====== Stored data

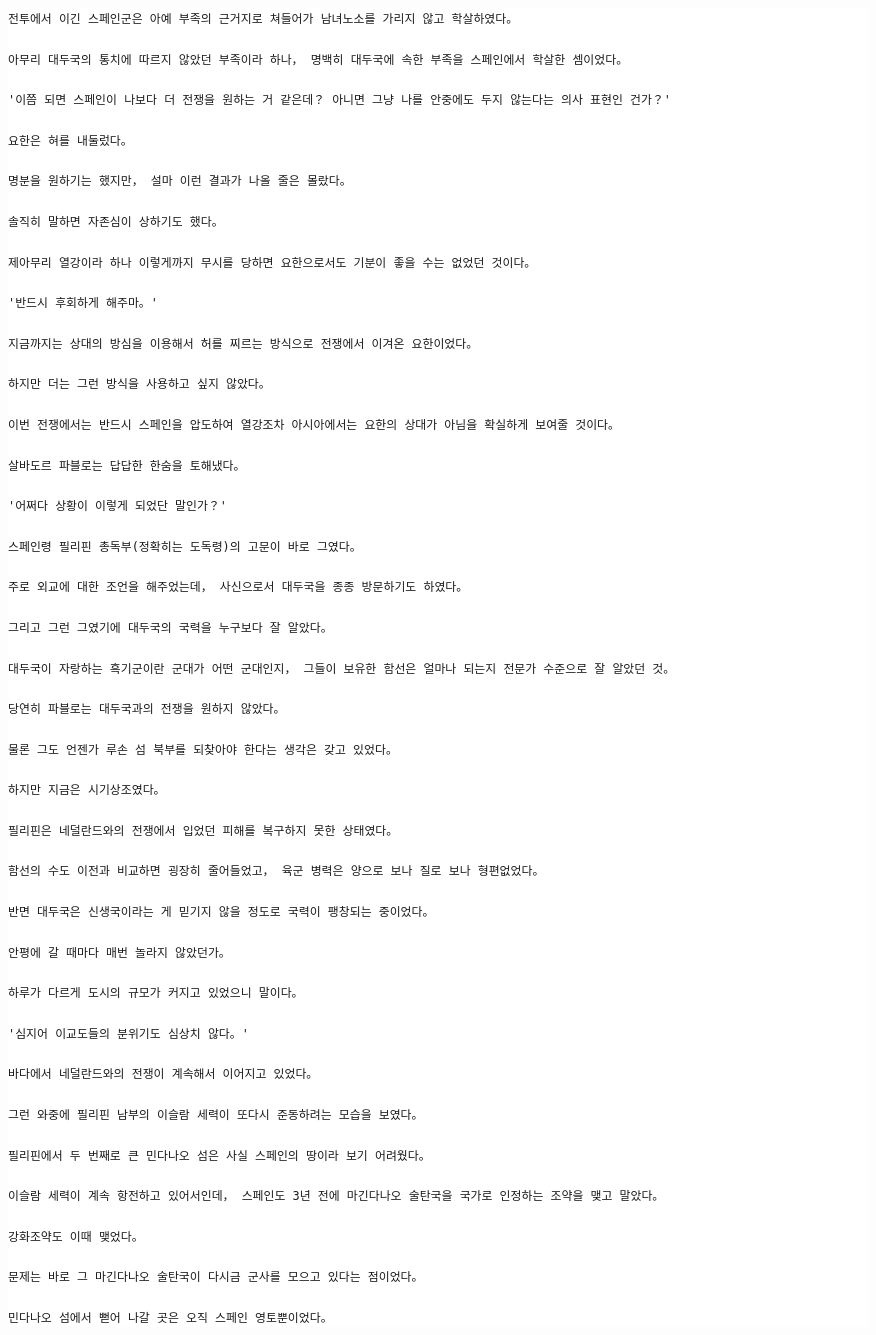 	전투에서 이긴 스페인군은 아예 부족의 근거지로 쳐들어가 남녀노소를 가리지 않고 학살하였다。

	아무리 대두국의 통치에 따르지 않았던 부족이라 하나， 명백히 대두국에 속한 부족을 스페인에서 학살한 셈이었다。

	'이쯤 되면 스페인이 나보다 더 전쟁을 원하는 거 같은데？ 아니면 그냥 나를 안중에도 두지 않는다는 의사 표현인 건가？'

	요한은 혀를 내둘렀다。

	명분을 원하기는 했지만， 설마 이런 결과가 나올 줄은 몰랐다。

	솔직히 말하면 자존심이 상하기도 했다。

	제아무리 열강이라 하나 이렇게까지 무시를 당하면 요한으로서도 기분이 좋을 수는 없었던 것이다。

	'반드시 후회하게 해주마。'

	지금까지는 상대의 방심을 이용해서 허를 찌르는 방식으로 전쟁에서 이겨온 요한이었다。

	하지만 더는 그런 방식을 사용하고 싶지 않았다。

	이번 전쟁에서는 반드시 스페인을 압도하여 열강조차 아시아에서는 요한의 상대가 아님을 확실하게 보여줄 것이다。

	살바도르 파블로는 답답한 한숨을 토해냈다。

	'어쩌다 상황이 이렇게 되었단 말인가？'

	스페인령 필리핀 총독부(정확히는 도독령)의 고문이 바로 그였다。

	주로 외교에 대한 조언을 해주었는데， 사신으로서 대두국을 종종 방문하기도 하였다。

	그리고 그런 그였기에 대두국의 국력을 누구보다 잘 알았다。

	대두국이 자랑하는 흑기군이란 군대가 어떤 군대인지， 그들이 보유한 함선은 얼마나 되는지 전문가 수준으로 잘 알았던 것。

	당연히 파블로는 대두국과의 전쟁을 원하지 않았다。

	물론 그도 언젠가 루손 섬 북부를 되찾아야 한다는 생각은 갖고 있었다。

	하지만 지금은 시기상조였다。

	필리핀은 네덜란드와의 전쟁에서 입었던 피해를 복구하지 못한 상태였다。

	함선의 수도 이전과 비교하면 굉장히 줄어들었고， 육군 병력은 양으로 보나 질로 보나 형편없었다。

	반면 대두국은 신생국이라는 게 믿기지 않을 정도로 국력이 팽창되는 중이었다。

	안평에 갈 때마다 매번 놀라지 않았던가。

	하루가 다르게 도시의 규모가 커지고 있었으니 말이다。

	'심지어 이교도들의 분위기도 심상치 않다。'

	바다에서 네덜란드와의 전쟁이 계속해서 이어지고 있었다。

	그런 와중에 필리핀 남부의 이슬람 세력이 또다시 준동하려는 모습을 보였다。

	필리핀에서 두 번째로 큰 민다나오 섬은 사실 스페인의 땅이라 보기 어려웠다。

	이슬람 세력이 계속 항전하고 있어서인데， 스페인도 3년 전에 마긴다나오 술탄국을 국가로 인정하는 조약을 맺고 말았다。

	강화조약도 이때 맺었다。

	문제는 바로 그 마긴다나오 술탄국이 다시금 군사를 모으고 있다는 점이었다。

	민다나오 섬에서 뻗어 나갈 곳은 오직 스페인 영토뿐이었다。
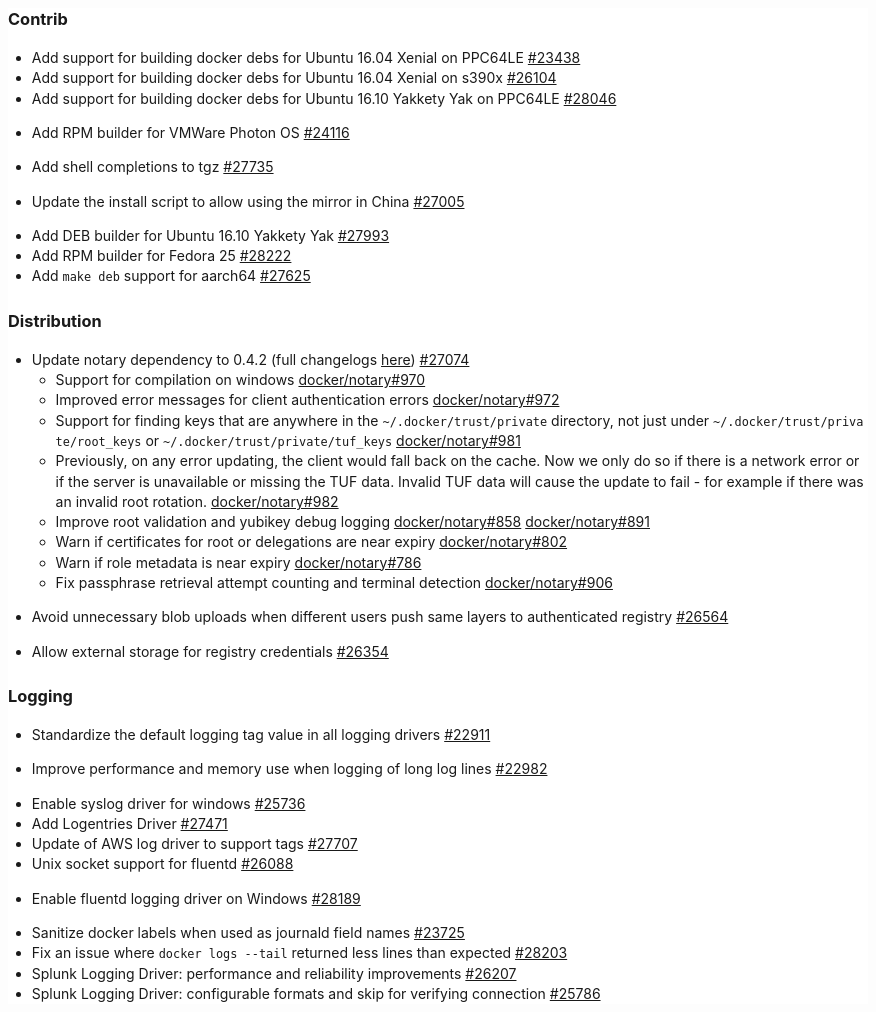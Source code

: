 ### Contrib

+ Add support for building docker debs for Ubuntu 16.04 Xenial on PPC64LE [#23438](https://github.com/moby/moby/pull/23438)
+ Add support for building docker debs for Ubuntu 16.04 Xenial on s390x [#26104](https://github.com/moby/moby/pull/26104)
+ Add support for building docker debs for Ubuntu 16.10 Yakkety Yak on PPC64LE [#28046](https://github.com/moby/moby/pull/28046)
- Add RPM builder for VMWare Photon OS [#24116](https://github.com/moby/moby/pull/24116)
+ Add shell completions to tgz [#27735](https://github.com/moby/moby/pull/27735)
* Update the install script to allow using the mirror in China [#27005](https://github.com/moby/moby/pull/27005)
+ Add DEB builder for Ubuntu 16.10 Yakkety Yak [#27993](https://github.com/moby/moby/pull/27993)
+ Add RPM builder for Fedora 25 [#28222](https://github.com/moby/moby/pull/28222)
+ Add `make deb` support for aarch64 [#27625](https://github.com/moby/moby/pull/27625)

### Distribution

* Update notary dependency to 0.4.2 (full changelogs [here](https://github.com/docker/notary/releases/tag/v0.4.2)) [#27074](https://github.com/moby/moby/pull/27074)
  - Support for compilation on windows [docker/notary#970](https://github.com/docker/notary/pull/970)
  - Improved error messages for client authentication errors [docker/notary#972](https://github.com/docker/notary/pull/972)
  - Support for finding keys that are anywhere in the `~/.docker/trust/private` directory, not just under `~/.docker/trust/private/root_keys` or `~/.docker/trust/private/tuf_keys` [docker/notary#981](https://github.com/docker/notary/pull/981)
  - Previously, on any error updating, the client would fall back on the cache.  Now we only do so if there is a network error or if the server is unavailable or missing the TUF data. Invalid TUF data will cause the update to fail - for example if there was an invalid root rotation. [docker/notary#982](https://github.com/docker/notary/pull/982)
  - Improve root validation and yubikey debug logging [docker/notary#858](https://github.com/docker/notary/pull/858) [docker/notary#891](https://github.com/docker/notary/pull/891)
  - Warn if certificates for root or delegations are near expiry [docker/notary#802](https://github.com/docker/notary/pull/802)
  - Warn if role metadata is near expiry [docker/notary#786](https://github.com/docker/notary/pull/786)
  - Fix passphrase retrieval attempt counting and terminal detection [docker/notary#906](https://github.com/docker/notary/pull/906)
- Avoid unnecessary blob uploads when different users push same layers to authenticated registry [#26564](https://github.com/moby/moby/pull/26564)
* Allow external storage for registry credentials [#26354](https://github.com/moby/moby/pull/26354)

### Logging

* Standardize the default logging tag value in all logging drivers [#22911](https://github.com/moby/moby/pull/22911)
- Improve performance and memory use when logging of long log lines [#22982](https://github.com/moby/moby/pull/22982)
+ Enable syslog driver for windows [#25736](https://github.com/moby/moby/pull/25736)
+ Add Logentries Driver [#27471](https://github.com/moby/moby/pull/27471)
+ Update of AWS log driver to support tags [#27707](https://github.com/moby/moby/pull/27707)
+ Unix socket support for fluentd [#26088](https://github.com/moby/moby/pull/26088)
* Enable fluentd logging driver on Windows [#28189](https://github.com/moby/moby/pull/28189)
- Sanitize docker labels when used as journald field names [#23725](https://github.com/moby/moby/pull/23725)
- Fix an issue where `docker logs --tail` returned less lines than expected [#28203](https://github.com/moby/moby/pull/28203)
- Splunk Logging Driver: performance and reliability improvements [#26207](https://github.com/moby/moby/pull/26207)
- Splunk Logging Driver: configurable formats and skip for verifying connection [#25786](https://github.com/moby/moby/pull/25786)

============

> _Directions for this task_
Reproduce the entries above exactly, without images.

> _Exercise result_
 	전투에서 이긴 스페인군은 아예 부족의 근거지로 쳐들어가 남녀노소를 가리지 않고 학살하였다。

	아무리 대두국의 통치에 따르지 않았던 부족이라 하나， 명백히 대두국에 속한 부족을 스페인에서 학살한 셈이었다。

	'이쯤 되면 스페인이 나보다 더 전쟁을 원하는 거 같은데？ 아니면 그냥 나를 안중에도 두지 않는다는 의사 표현인 건가？'

	요한은 혀를 내둘렀다。

	명분을 원하기는 했지만， 설마 이런 결과가 나올 줄은 몰랐다。

	솔직히 말하면 자존심이 상하기도 했다。

	제아무리 열강이라 하나 이렇게까지 무시를 당하면 요한으로서도 기분이 좋을 수는 없었던 것이다。

	'반드시 후회하게 해주마。'

	지금까지는 상대의 방심을 이용해서 허를 찌르는 방식으로 전쟁에서 이겨온 요한이었다。

	하지만 더는 그런 방식을 사용하고 싶지 않았다。

	이번 전쟁에서는 반드시 스페인을 압도하여 열강조차 아시아에서는 요한의 상대가 아님을 확실하게 보여줄 것이다。

	살바도르 파블로는 답답한 한숨을 토해냈다。

	'어쩌다 상황이 이렇게 되었단 말인가？'

	스페인령 필리핀 총독부(정확히는 도독령)의 고문이 바로 그였다。

	주로 외교에 대한 조언을 해주었는데， 사신으로서 대두국을 종종 방문하기도 하였다。

	그리고 그런 그였기에 대두국의 국력을 누구보다 잘 알았다。

	대두국이 자랑하는 흑기군이란 군대가 어떤 군대인지， 그들이 보유한 함선은 얼마나 되는지 전문가 수준으로 잘 알았던 것。

	당연히 파블로는 대두국과의 전쟁을 원하지 않았다。

	물론 그도 언젠가 루손 섬 북부를 되찾아야 한다는 생각은 갖고 있었다。

	하지만 지금은 시기상조였다。

	필리핀은 네덜란드와의 전쟁에서 입었던 피해를 복구하지 못한 상태였다。

	함선의 수도 이전과 비교하면 굉장히 줄어들었고， 육군 병력은 양으로 보나 질로 보나 형편없었다。

	반면 대두국은 신생국이라는 게 믿기지 않을 정도로 국력이 팽창되는 중이었다。

	안평에 갈 때마다 매번 놀라지 않았던가。

	하루가 다르게 도시의 규모가 커지고 있었으니 말이다。

	'심지어 이교도들의 분위기도 심상치 않다。'

	바다에서 네덜란드와의 전쟁이 계속해서 이어지고 있었다。

	그런 와중에 필리핀 남부의 이슬람 세력이 또다시 준동하려는 모습을 보였다。

	필리핀에서 두 번째로 큰 민다나오 섬은 사실 스페인의 땅이라 보기 어려웠다。

	이슬람 세력이 계속 항전하고 있어서인데， 스페인도 3년 전에 마긴다나오 술탄국을 국가로 인정하는 조약을 맺고 말았다。

	강화조약도 이때 맺었다。

	문제는 바로 그 마긴다나오 술탄국이 다시금 군사를 모으고 있다는 점이었다。

	민다나오 섬에서 뻗어 나갈 곳은 오직 스페인 영토뿐이었다。
Source code

: ### Contrib

+ Add support for building docker debs for Ubuntu 16.04 Xenial on PPC64LE [#23438](https://github.com/moby/moby/pull/23438)
+ Add support for building docker debs for Ubuntu 16.04 Xenial on s390x [#26104](https://github.com/moby/moby/pull/26104)
+ Add support for building docker debs for Ubuntu 16.10 Yakkety Yak on PPC64LE [#28046](https://github.com/moby/moby/pull/28046)
- Add RPM builder for VMWare Photon OS [#24116](https://github.com/moby/moby/pull/24116)
+ Add shell completions to tgz [#27735](https://github.com/moby/moby/pull/27735)
* Update the install script to allow using the mirror in China [#27005](https://github.com/moby/moby/pull/27005)
+ Add DEB builder for Ubuntu 16.10 Yakkety Yak [#27993](https://github.com/moby/moby/pull/27993)
+ Add RPM builder for Fedora 25 [#28222](https://github.com/moby/moby/pull/28222)
+ Add `make deb` support for aarch64 [#27625](https://github.com/moby/moby/pull/27625)

### Distribution

* Update notary dependency to 0.4.2 (full changelogs [here](https://github.com/docker/notary/releases/tag/v0.4.2)) [#27074](https://github.com/moby/moby/pull/27074)
  - Support for compilation on windows [docker/notary#970](https://github.com/docker/notary/pull/970)
  - Improved error messages for client authentication errors [docker/notary#972](https://github.com/docker/notary/pull/972)
  - Support for finding keys that are anywhere in the `~/.docker/trust/private` directory, not just under `~/.docker/trust/private/root_keys` or `~/.docker/trust/private/tuf_keys` [docker/notary#981](https://github.com/docker/notary/pull/981)
  - Previously, on any error updating, the client would fall back on the cache.  Now we only do so if there is a network error or if the server is unavailable or missing the TUF data. Invalid TUF data will cause the update to fail - for example if there was an invalid root rotation. [docker/notary#982](https://github.com/docker/notary/pull/982)
  - Improve root validation and yubikey debug logging [docker/notary#858](https://github.com/docker/notary/pull/858) [docker/notary#891](https://github.com/docker/notary/pull/891)
  - Warn if certificates for root or delegations are near expiry [docker/notary#802](https://github.com/docker/notary/pull/802)
  - Warn if role metadata is near expiry [docker/notary#786](https://github.com/docker/notary/pull/786)
  - Fix passphrase retrieval attempt counting and terminal detection [docker/notary#906](https://github.com/docker/notary/pull/906)
- Avoid unnecessary blob uploads when different users push same layers to authenticated registry [#26564](https://github.com/moby/moby/pull/26564)
* Allow external storage for registry credentials [#26354](https://github.com/moby/moby/pull/26354)

### Logging

* Standardize the default logging tag value in all logging drivers [#22911](https://github.com/moby/moby/pull/22911)
- Improve performance and memory use when logging of long log lines [#22982](https://github.com/moby/moby/pull/22982)
+ Enable syslog driver for windows [#25736](https://github.com/moby/moby/pull/25736)
+ Add Logentries Driver [#27471](https://github.com/moby/moby/pull/27471)
+ Update of AWS log driver to support tags [#27707](https://github.com/moby/moby/pull/27707)
+ Unix socket support for fluentd [#26088](https://github.com/moby/moby/pull/26088)
* Enable fluentd logging driver on Windows [#28189](https://github.com/moby/moby/pull/28189)
- Sanitize docker labels when used as journald field names [#23725](https://github.com/moby/moby/pull/23725)
- Fix an issue where `docker logs --tail` returned less lines than expected [#28203](https://github.com/moby/moby/pull/28203)
- Splunk Logging Driver: performance and reliability improvements [#26207](https://github.com/moby/moby/pull/26207)
- Splunk Logging Driver: configurable formats and skip for verifying connection [#25786](https://github.com/moby/moby/pull/25786)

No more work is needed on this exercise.